Many cite loss of passion from feeling underpaid, undervalued, and overworked.

Fortunately, social emotional learning (SEL) as an educational approach makes learning more fun and rewarding—for both teachers and learners.

As teachers deliver SEL lessons, their classes become less disruptive and more cooperative. That’s because SEL equips students with skills and competencies to help them effectively manage their behavior and emotions for more resilience and better relationships.

As they teach their classes, educators learn these key skills too.

To have a better understanding of SEL and its benefits to both students and teachers, let’s explore its intriguing history.
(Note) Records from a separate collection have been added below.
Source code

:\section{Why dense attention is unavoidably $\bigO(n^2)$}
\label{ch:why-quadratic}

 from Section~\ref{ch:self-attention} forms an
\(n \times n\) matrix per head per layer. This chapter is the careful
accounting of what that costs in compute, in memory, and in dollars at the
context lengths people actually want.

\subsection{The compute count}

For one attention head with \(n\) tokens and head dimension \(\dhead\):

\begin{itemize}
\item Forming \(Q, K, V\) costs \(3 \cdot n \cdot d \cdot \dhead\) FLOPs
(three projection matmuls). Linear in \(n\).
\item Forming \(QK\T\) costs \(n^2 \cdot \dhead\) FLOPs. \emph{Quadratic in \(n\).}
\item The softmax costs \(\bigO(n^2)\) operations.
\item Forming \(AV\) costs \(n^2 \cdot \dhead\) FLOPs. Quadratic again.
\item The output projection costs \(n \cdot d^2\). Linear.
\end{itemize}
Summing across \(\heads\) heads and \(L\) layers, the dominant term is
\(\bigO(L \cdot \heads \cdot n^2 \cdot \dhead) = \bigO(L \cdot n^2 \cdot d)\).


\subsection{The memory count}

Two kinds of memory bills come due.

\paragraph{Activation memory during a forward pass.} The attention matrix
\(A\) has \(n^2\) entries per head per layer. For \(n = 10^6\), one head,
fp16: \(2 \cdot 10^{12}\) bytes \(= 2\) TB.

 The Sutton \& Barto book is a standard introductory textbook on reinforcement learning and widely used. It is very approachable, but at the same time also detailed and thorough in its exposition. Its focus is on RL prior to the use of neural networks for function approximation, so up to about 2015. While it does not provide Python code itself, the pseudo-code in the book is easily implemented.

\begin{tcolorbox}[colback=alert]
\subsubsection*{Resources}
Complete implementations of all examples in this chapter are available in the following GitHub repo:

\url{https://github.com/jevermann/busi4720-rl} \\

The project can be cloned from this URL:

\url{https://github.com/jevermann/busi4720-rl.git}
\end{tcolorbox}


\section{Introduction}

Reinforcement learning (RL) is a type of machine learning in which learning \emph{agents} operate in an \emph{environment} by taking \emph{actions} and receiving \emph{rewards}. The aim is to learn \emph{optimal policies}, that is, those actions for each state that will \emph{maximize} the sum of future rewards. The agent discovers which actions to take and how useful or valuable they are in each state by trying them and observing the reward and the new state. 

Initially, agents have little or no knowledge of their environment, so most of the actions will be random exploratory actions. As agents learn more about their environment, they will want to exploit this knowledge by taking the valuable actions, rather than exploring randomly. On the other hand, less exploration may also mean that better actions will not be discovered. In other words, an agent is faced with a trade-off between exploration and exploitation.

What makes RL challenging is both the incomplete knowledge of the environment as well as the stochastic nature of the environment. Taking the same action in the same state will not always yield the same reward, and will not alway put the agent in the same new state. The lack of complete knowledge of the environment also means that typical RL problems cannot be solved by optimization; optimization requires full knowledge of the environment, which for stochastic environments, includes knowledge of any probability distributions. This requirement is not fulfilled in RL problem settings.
What Is Social-Emotional Learning?

Social-emotional learning is a methodology that helps students to develop self-awareness, self-control, and interpersonal skills.

SEL can be applied in the classroom, at home, and in students’ greater community.

There are five core social-emotional learning competencies as shown below:

1. Self-awareness - Children are taught how to recognize their emotions and the impact they have on their behavior

2. Self-management - Learners are taught how to take ownership and control of their thoughts, emotions, and actions. They also learn how to create frameworks that help them achieve their goals

3. Social awareness - Students acquire skills to empathize with others, even when they’re from different backgrounds

4. Relationship skills - Learners are equipped with skills to build and maintain healthy relationships with people from different backgrounds and they learn how to improve their communication skills, peacefully resolve conflict, and also when to ask for or offer help

5. Responsible decision-making - Students are taught how to respond appropriately to situations by considering ethics, potential consequences, and the well-being of themselves and others

By integrating SEL in schools, educators can teach students critical life skills to not only help with their personal development but also with their academic performance.

SEL at school creates a virtuous cycle for positive interactions, and a culture where students and teachers respect one another and enjoy the learning-teaching experience. It motivates both teachers and students to do their best.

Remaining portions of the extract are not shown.